Happiness lies in the joy of achievement
Franklin D. Roosevelt, also known as FDR, famously said on his inauguration in 1933: “The only thing we have to fear is fear itself.”
There are many inspiring elements to the story of the 32nd President of the United States.
Among his greatest achievements was to restore hope to a United States devastated by the dramatic consequences of the 1929 Wall Street Crash. His New Deal got Americans and America itself working again.
FDR’s regular cosy radio addresses, known as his fireside chats, boosted confidence amongst the nation as it listened in and made him enormously popular. He was elected president four times.

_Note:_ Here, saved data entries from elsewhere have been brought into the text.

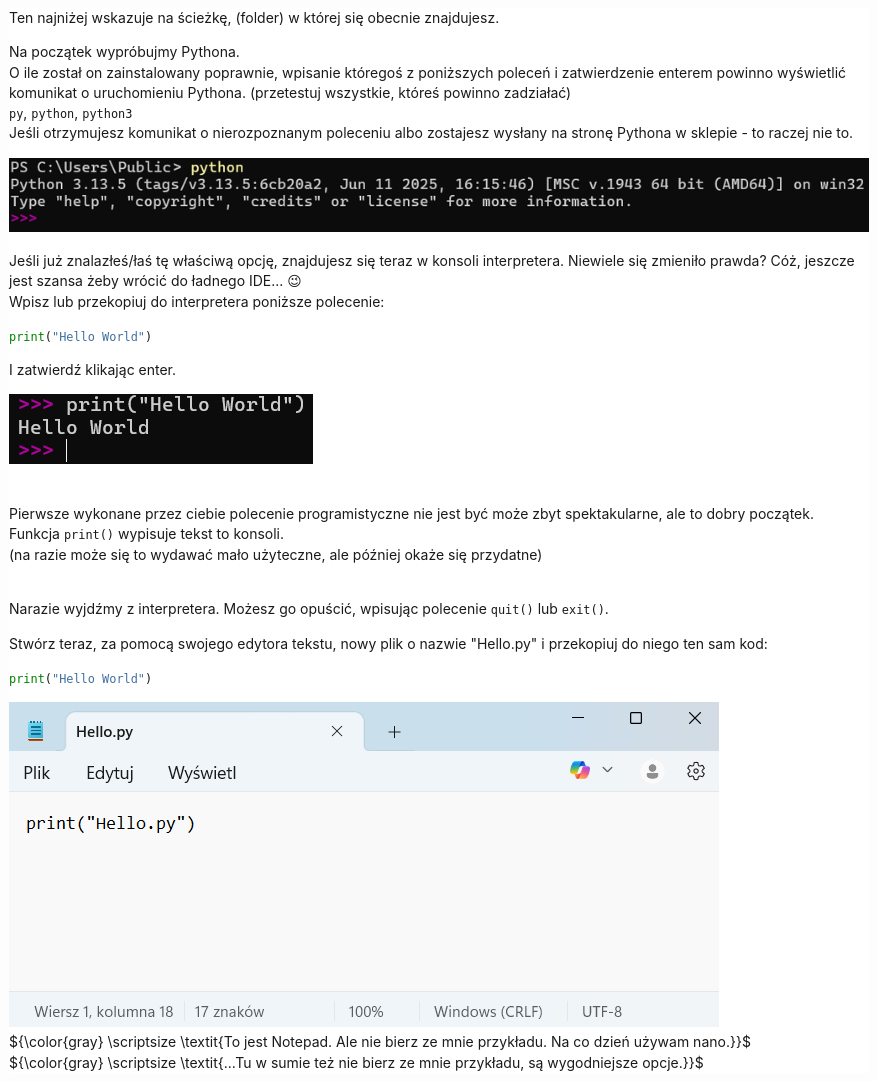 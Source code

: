 Ten najniżej wskazuje na ścieżkę, (folder) w której się obecnie znajdujesz.

Na początek wypróbujmy Pythona.
<br/>O ile został on zainstalowany poprawnie, wpisanie któregoś z poniższych poleceń i zatwierdzenie enterem powinno wyświetlić komunikat o uruchomieniu Pythona. (przetestuj wszystkie, któreś powinno zadziałać)
<br/>`py`, `python`, `python3`
<br/>Jeśli otrzymujesz komunikat o nierozpoznanym poleceniu albo zostajesz wysłany na stronę Pythona w sklepie - to raczej nie to.

*![Tu powinien być obraz, ale coś poszło nie tak...](./Assets/Przygotowanie/Powershell_python.png)*

Jeśli już znalazłeś/łaś tę właściwą opcję, znajdujesz się teraz w konsoli interpretera. Niewiele się zmieniło prawda? Cóż, jeszcze jest szansa żeby wrócić do ładnego IDE... 😉
<br/>Wpisz lub przekopiuj do interpretera poniższe polecenie:
```py
print("Hello World")
```

I zatwierdź klikając enter.

*![Tu powinien być obraz, ale coś poszło nie tak...](./Assets/Przygotowanie/Powershell_hello.png)*


<br/>Pierwsze wykonane przez ciebie polecenie programistyczne nie jest być może zbyt spektakularne, ale to dobry początek.
<br/>Funkcja `print()` wypisuje tekst to konsoli.
<br/>(na razie może się to wydawać mało użyteczne, ale później okaże się przydatne)

<br/>Narazie wyjdźmy z interpretera. Możesz go opuścić, wpisując polecenie `quit()` lub `exit()`.

Stwórz teraz, za pomocą swojego edytora tekstu, nowy plik o nazwie "Hello.py" i przekopiuj do niego ten sam kod:
```py
print("Hello World")
```

*![Tu powinien być obraz, ale coś poszło nie tak...](./Assets/Przygotowanie/Notepad_hello.png)*
<br/>${\color{gray} \scriptsize \textit{To jest Notepad. Ale nie bierz ze mnie przykładu. Na co dzień używam nano.}}$
<br/>${\color{gray} \scriptsize \textit{...Tu w sumie też nie bierz ze mnie przykładu, są wygodniejsze opcje.}}$
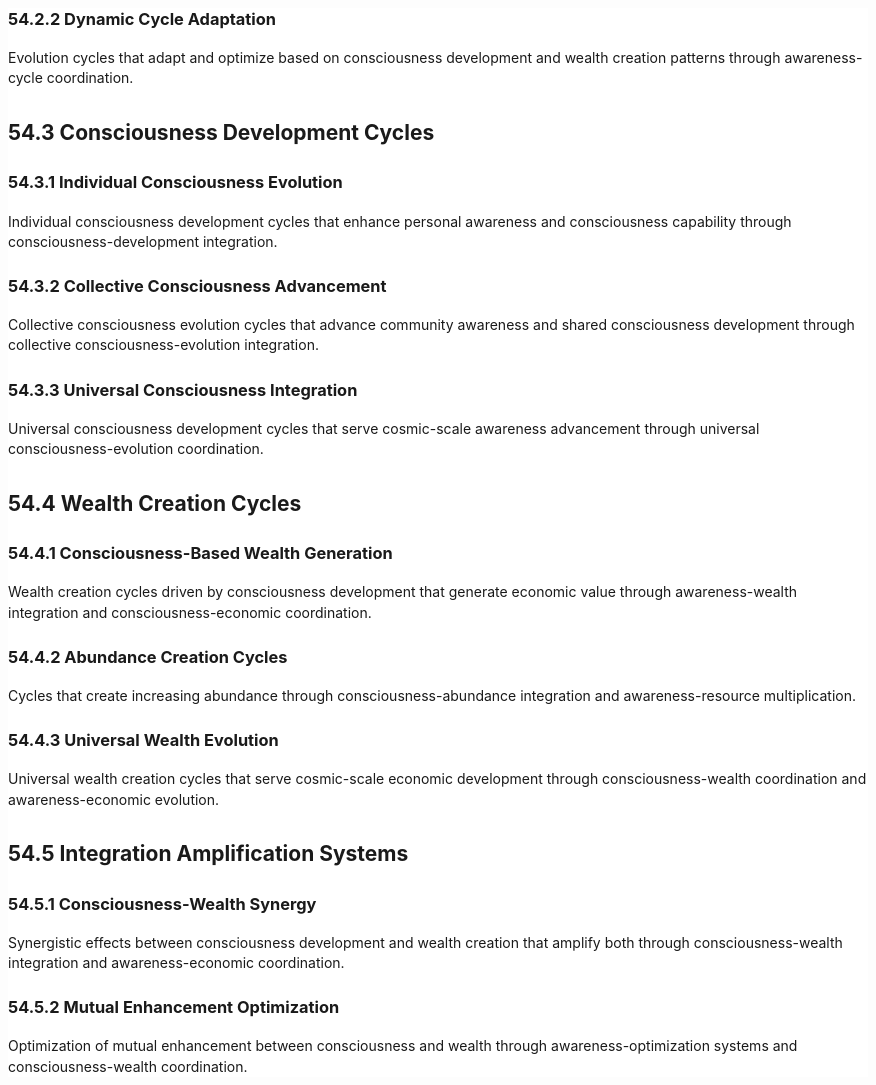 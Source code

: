 ### 54.2.2 Dynamic Cycle Adaptation

Evolution cycles that adapt and optimize based on consciousness development and wealth creation patterns through awareness-cycle coordination.

## 54.3 Consciousness Development Cycles

### 54.3.1 Individual Consciousness Evolution

Individual consciousness development cycles that enhance personal awareness and consciousness capability through consciousness-development integration.

### 54.3.2 Collective Consciousness Advancement

Collective consciousness evolution cycles that advance community awareness and shared consciousness development through collective consciousness-evolution integration.

### 54.3.3 Universal Consciousness Integration

Universal consciousness development cycles that serve cosmic-scale awareness advancement through universal consciousness-evolution coordination.

## 54.4 Wealth Creation Cycles

### 54.4.1 Consciousness-Based Wealth Generation

Wealth creation cycles driven by consciousness development that generate economic value through awareness-wealth integration and consciousness-economic coordination.

### 54.4.2 Abundance Creation Cycles

Cycles that create increasing abundance through consciousness-abundance integration and awareness-resource multiplication.

### 54.4.3 Universal Wealth Evolution

Universal wealth creation cycles that serve cosmic-scale economic development through consciousness-wealth coordination and awareness-economic evolution.

## 54.5 Integration Amplification Systems

### 54.5.1 Consciousness-Wealth Synergy

Synergistic effects between consciousness development and wealth creation that amplify both through consciousness-wealth integration and awareness-economic coordination.

### 54.5.2 Mutual Enhancement Optimization

Optimization of mutual enhancement between consciousness and wealth through awareness-optimization systems and consciousness-wealth coordination.
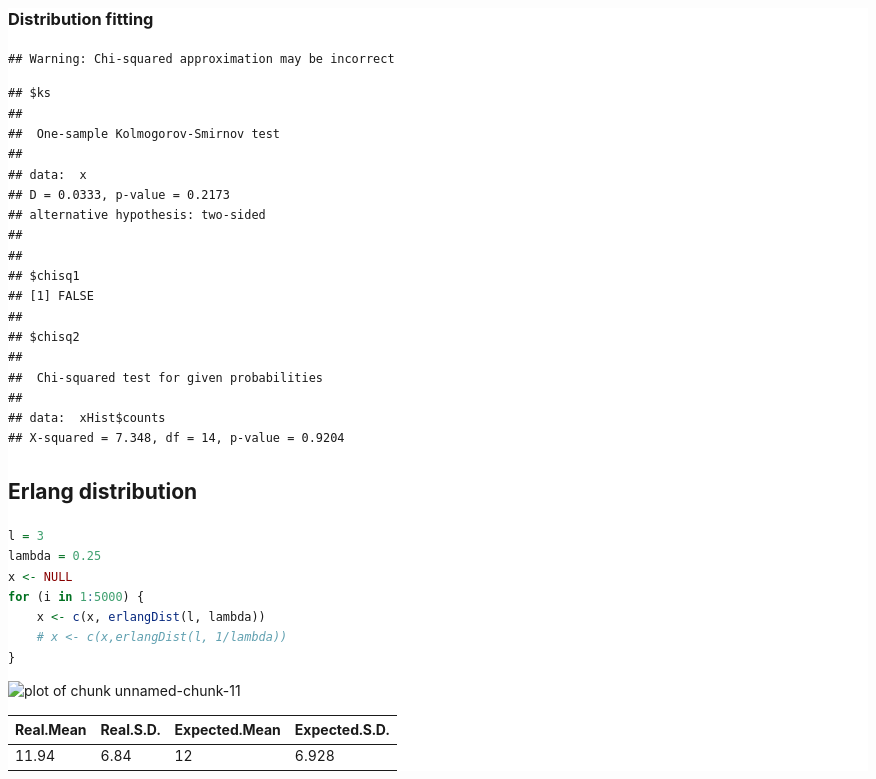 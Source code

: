 
### Distribution fitting

```
## Warning: Chi-squared approximation may be incorrect
```

```
## $ks
## 
## 	One-sample Kolmogorov-Smirnov test
## 
## data:  x
## D = 0.0333, p-value = 0.2173
## alternative hypothesis: two-sided
## 
## 
## $chisq1
## [1] FALSE
## 
## $chisq2
## 
## 	Chi-squared test for given probabilities
## 
## data:  xHist$counts
## X-squared = 7.348, df = 14, p-value = 0.9204
```


Erlang distribution
-------------------

```r
l = 3
lambda = 0.25
x <- NULL
for (i in 1:5000) {
    x <- c(x, erlangDist(l, lambda))
    # x <- c(x,erlangDist(l, 1/lambda))
}
```


![plot of chunk unnamed-chunk-11](figure/unnamed-chunk-11.png) 


<table>
 <thead>
  <tr>
   <th> Real.Mean </th>
   <th> Real.S.D. </th>
   <th> Expected.Mean </th>
   <th> Expected.S.D. </th>
  </tr>
 </thead>
<tbody>
  <tr>
   <td> 11.94 </td>
   <td> 6.84 </td>
   <td> 12 </td>
   <td> 6.928 </td>
  </tr>
</tbody>
</table>

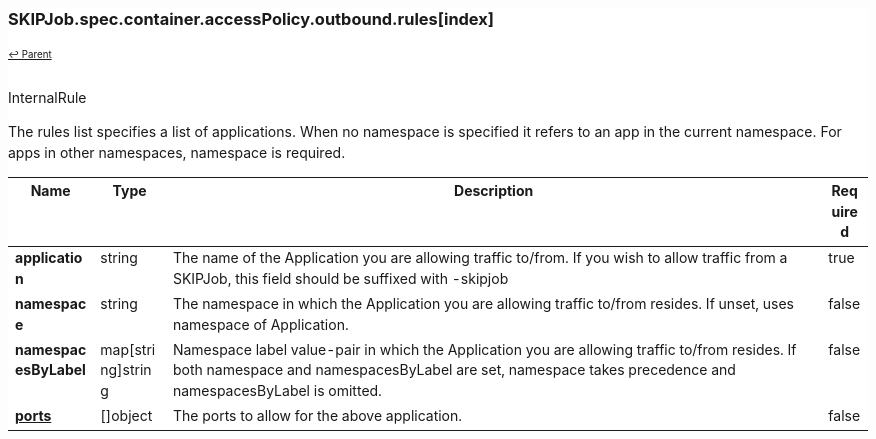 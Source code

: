 
### SKIPJob.spec.container.accessPolicy.outbound.rules[index]
<sup><sup>[↩ Parent](#skipjobspeccontaineraccesspolicyoutbound)</sup></sup>



InternalRule

The rules list specifies a list of applications. When no namespace is
specified it refers to an app in the current namespace. For apps in
other namespaces, namespace is required.

<table>
    <thead>
        <tr>
            <th>Name</th>
            <th>Type</th>
            <th>Description</th>
            <th>Required</th>
        </tr>
    </thead>
    <tbody><tr>
        <td><b>application</b></td>
        <td>string</td>
        <td>
          The name of the Application you are allowing traffic to/from. If you wish to allow traffic from a SKIPJob, this field should
be suffixed with -skipjob<br/>
        </td>
        <td>true</td>
      </tr><tr>
        <td><b>namespace</b></td>
        <td>string</td>
        <td>
          The namespace in which the Application you are allowing traffic to/from resides. If unset, uses namespace of Application.<br/>
        </td>
        <td>false</td>
      </tr><tr>
        <td><b>namespacesByLabel</b></td>
        <td>map[string]string</td>
        <td>
          Namespace label value-pair in which the Application you are allowing traffic to/from resides. If both namespace and namespacesByLabel are set, namespace takes precedence and namespacesByLabel is omitted.<br/>
        </td>
        <td>false</td>
      </tr><tr>
        <td><b><a href="#skipjobspeccontaineraccesspolicyoutboundrulesindexportsindex">ports</a></b></td>
        <td>[]object</td>
        <td>
          The ports to allow for the above application.<br/>
        </td>
        <td>false</td>
      </tr></tbody>
</table>
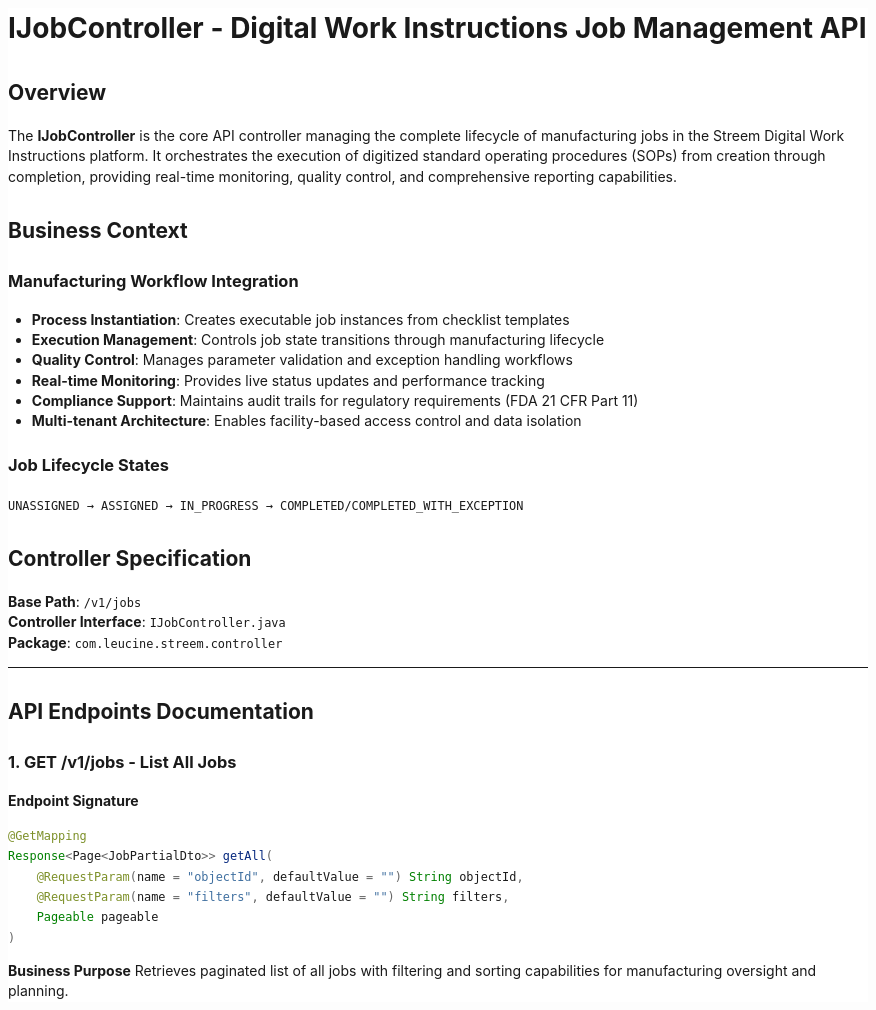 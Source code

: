 # IJobController - Digital Work Instructions Job Management API

## Overview

The **IJobController** is the core API controller managing the complete lifecycle of manufacturing jobs in the Streem Digital Work Instructions platform. It orchestrates the execution of digitized standard operating procedures (SOPs) from creation through completion, providing real-time monitoring, quality control, and comprehensive reporting capabilities.

## Business Context

### Manufacturing Workflow Integration
- **Process Instantiation**: Creates executable job instances from checklist templates
- **Execution Management**: Controls job state transitions through manufacturing lifecycle  
- **Quality Control**: Manages parameter validation and exception handling workflows
- **Real-time Monitoring**: Provides live status updates and performance tracking
- **Compliance Support**: Maintains audit trails for regulatory requirements (FDA 21 CFR Part 11)
- **Multi-tenant Architecture**: Enables facility-based access control and data isolation

### Job Lifecycle States
```
UNASSIGNED → ASSIGNED → IN_PROGRESS → COMPLETED/COMPLETED_WITH_EXCEPTION
```

## Controller Specification

**Base Path**: `/v1/jobs`  
**Controller Interface**: `IJobController.java`  
**Package**: `com.leucine.streem.controller`

---

## API Endpoints Documentation

### 1. GET /v1/jobs - List All Jobs

**Endpoint Signature**
```java
@GetMapping
Response<Page<JobPartialDto>> getAll(
    @RequestParam(name = "objectId", defaultValue = "") String objectId,
    @RequestParam(name = "filters", defaultValue = "") String filters, 
    Pageable pageable
)
```

**Business Purpose**
Retrieves paginated list of all jobs with filtering and sorting capabilities for manufacturing oversight and planning.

He also proved a great war leader, marshalling American troops after the Japanese attack on Pearl Harbor, which brought the US into the Second World War in 1941. His sudden death just when Germany was on the verge of defeat in 1945, shocked and upset many.
But it’s perhaps his personal endeavour that makes his political achievement all the more remarkable. At the age of 39 with his career already in full flow, FDR was struck down by a disease which left him paralysed from the waist down.
At the time, this was diagnosed as polio although it is now thought to have been Guillain–Barré syndrome. Remarkably, without revealing to the wider public the full extent of his disability, FDR resurrected his career and revived America just as he had rebuilt his own life.